November 17, 2011

Keith Richards

Keith Richards

The party continued downtown at Balazs’s Boom Boom Room, a place where Nero would have felt right at home.

My hangover was still hovering a couple days later when me, the wife, and Reinaldo Herrera were driven north by a descendant of those who discovered the Northwest Passage—Wilbur and Clark, was it?—or such was the impression he gave. One year ago, on our way to and back from Graydon Carter’s Connecticut home, we spent the better part of the weekend in the car. It took six hours to go, seven to come back. This time it was an hour and thirty minutes to go and the exact same to return. The difference was that last year Reinaldo Herrera issued Magellan-like instructions which turned out to be the wrong town in the wrong state. This time the directions were perfect.

There is nothing quite like the autumn in New England. The countryside is aglow, with green turning to brighter hues: amber, gold, yellow-brown, and sulfur-red. Yellow, my favourite color, is ascendant. The colors alone make a hangover feel good, and as far as the forests and landscape are concerned, fuggedaboutit. There is nothing more beautiful than autumn, with Mother Nature throwing in a bit of sadness for good measure.

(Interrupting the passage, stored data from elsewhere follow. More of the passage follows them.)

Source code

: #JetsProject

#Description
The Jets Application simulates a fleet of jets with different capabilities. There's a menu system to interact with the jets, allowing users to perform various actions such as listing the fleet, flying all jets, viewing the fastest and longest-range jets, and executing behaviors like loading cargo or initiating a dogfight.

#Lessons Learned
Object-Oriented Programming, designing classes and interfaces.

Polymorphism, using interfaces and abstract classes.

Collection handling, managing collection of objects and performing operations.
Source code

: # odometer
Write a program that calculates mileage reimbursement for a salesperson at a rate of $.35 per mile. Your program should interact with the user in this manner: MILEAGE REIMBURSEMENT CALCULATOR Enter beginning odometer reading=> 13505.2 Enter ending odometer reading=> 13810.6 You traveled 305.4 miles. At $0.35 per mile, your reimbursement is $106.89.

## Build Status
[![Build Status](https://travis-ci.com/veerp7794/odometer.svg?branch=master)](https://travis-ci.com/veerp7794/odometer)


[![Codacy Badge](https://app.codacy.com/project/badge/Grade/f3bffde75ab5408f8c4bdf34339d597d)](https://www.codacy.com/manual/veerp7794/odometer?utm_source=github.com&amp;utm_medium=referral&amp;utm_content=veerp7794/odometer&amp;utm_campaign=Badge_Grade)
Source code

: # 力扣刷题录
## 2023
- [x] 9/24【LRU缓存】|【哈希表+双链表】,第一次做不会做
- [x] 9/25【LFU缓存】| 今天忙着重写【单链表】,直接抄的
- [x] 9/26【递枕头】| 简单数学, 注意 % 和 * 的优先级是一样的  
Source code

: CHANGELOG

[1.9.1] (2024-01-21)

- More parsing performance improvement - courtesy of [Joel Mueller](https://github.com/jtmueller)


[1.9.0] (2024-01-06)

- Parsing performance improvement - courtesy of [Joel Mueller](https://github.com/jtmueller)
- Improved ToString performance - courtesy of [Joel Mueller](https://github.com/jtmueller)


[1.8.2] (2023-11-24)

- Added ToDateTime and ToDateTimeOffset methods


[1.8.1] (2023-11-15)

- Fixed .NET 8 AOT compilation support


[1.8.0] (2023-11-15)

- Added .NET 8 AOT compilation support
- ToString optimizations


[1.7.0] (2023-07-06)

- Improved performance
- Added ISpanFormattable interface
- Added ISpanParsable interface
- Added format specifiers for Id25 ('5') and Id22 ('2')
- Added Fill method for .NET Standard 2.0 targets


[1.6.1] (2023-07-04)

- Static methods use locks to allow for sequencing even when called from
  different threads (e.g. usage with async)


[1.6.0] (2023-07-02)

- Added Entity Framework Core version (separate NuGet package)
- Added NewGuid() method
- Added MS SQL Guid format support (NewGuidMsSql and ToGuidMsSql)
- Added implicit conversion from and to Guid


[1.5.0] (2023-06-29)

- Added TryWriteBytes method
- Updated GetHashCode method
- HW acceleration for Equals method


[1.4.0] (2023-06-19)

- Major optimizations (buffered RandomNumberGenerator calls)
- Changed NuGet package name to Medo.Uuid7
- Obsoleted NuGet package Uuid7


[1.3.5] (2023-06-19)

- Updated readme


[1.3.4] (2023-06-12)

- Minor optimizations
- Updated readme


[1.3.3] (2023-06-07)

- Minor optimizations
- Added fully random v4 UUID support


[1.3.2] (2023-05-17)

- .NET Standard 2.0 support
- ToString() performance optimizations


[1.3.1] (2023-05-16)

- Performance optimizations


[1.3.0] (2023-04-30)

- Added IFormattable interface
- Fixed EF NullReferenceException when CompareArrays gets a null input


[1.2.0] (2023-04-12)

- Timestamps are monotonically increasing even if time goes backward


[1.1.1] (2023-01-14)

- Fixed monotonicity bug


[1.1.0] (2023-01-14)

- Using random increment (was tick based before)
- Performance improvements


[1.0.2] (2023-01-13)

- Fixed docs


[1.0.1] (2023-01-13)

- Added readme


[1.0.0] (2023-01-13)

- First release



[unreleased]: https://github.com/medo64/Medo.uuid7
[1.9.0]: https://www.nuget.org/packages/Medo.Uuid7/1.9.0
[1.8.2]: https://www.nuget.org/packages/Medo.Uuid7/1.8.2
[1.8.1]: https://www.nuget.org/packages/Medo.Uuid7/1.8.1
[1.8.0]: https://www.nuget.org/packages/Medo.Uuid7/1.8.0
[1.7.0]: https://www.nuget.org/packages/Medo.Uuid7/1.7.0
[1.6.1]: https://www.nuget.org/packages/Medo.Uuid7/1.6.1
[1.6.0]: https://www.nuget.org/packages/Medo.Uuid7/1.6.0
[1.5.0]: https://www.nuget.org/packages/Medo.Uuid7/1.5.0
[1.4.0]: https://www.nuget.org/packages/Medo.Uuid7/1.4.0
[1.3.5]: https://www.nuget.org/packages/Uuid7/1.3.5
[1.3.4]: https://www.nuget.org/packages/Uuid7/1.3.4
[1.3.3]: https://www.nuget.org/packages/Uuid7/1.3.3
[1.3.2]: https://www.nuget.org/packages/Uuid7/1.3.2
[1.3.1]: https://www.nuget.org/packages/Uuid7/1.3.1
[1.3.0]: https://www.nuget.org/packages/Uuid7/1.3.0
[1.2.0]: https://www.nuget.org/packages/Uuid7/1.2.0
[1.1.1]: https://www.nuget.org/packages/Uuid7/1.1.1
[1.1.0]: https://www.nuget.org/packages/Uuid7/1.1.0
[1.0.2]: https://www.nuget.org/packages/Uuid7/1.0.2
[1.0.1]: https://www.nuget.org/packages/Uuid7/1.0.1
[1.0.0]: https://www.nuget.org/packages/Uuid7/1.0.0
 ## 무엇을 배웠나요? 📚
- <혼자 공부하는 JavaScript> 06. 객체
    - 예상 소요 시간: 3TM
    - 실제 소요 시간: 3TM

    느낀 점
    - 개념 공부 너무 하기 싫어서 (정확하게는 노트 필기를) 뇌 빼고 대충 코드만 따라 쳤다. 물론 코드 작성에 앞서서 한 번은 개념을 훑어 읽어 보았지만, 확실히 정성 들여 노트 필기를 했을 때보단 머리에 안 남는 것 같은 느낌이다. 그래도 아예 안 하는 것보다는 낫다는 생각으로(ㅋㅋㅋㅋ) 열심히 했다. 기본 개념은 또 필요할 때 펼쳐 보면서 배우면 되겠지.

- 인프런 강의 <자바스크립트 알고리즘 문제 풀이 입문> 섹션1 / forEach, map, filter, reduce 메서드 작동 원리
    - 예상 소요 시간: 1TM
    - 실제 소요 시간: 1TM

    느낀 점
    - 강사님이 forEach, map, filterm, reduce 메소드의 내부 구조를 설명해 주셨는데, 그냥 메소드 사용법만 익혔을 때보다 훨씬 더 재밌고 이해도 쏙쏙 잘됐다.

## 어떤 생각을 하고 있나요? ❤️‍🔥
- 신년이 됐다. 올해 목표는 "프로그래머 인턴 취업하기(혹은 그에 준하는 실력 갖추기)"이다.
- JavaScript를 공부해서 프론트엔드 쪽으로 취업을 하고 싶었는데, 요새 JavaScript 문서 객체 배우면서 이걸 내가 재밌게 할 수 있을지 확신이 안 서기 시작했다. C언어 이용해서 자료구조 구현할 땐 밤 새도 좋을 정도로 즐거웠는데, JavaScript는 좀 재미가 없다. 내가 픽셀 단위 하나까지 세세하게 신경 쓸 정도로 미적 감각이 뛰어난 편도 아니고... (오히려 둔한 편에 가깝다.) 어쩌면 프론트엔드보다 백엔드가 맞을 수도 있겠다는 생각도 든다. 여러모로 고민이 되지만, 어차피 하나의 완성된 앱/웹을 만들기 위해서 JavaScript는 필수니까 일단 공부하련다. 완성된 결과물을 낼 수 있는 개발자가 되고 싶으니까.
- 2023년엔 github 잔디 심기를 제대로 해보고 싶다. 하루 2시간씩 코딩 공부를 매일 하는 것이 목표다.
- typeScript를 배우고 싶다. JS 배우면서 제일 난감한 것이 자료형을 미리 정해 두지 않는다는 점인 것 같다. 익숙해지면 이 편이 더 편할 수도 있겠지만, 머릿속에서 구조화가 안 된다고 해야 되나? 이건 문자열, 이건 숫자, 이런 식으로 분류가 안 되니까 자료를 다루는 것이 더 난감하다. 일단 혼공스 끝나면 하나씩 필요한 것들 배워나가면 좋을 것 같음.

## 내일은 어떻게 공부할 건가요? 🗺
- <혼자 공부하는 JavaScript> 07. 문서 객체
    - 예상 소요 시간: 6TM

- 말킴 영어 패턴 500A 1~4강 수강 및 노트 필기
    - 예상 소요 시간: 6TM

The Carter house is old, as in beautiful old, an 18th-century wooden structure whose charm is unsurpassed but whose size a vulgarian such as Roman Abramovich might look down on. (Incidentally, that tapped-out old bag The New York Times refers to that shameful London circus of Russian oligarch crooks battling in court as “A Clash of Titans.” If Berezovsky and Abramovich are titans, I’m Hector and Achilles rolled into one.) Anna Carter is a Scot and has that rare sweetness of nature and kindness of 19th-century heroines in novels—Jane Austen and all that.

We sat around all weekend telling funny stories about past shenanigans, five good friends of very long standing in a warm and cozy atmosphere. It made up for my debauched week. The only thing I regretted was missing my Low Life colleague’s book party, so when people—mainly my boy—remonstrated me about the state I was in, my response was that had I flown to London for Jeremy’s party it would have been far, far worse. When high and low life get together, the mix is great. Then comes disaster, followed by oblivion. Can’t wait to do it in the spring.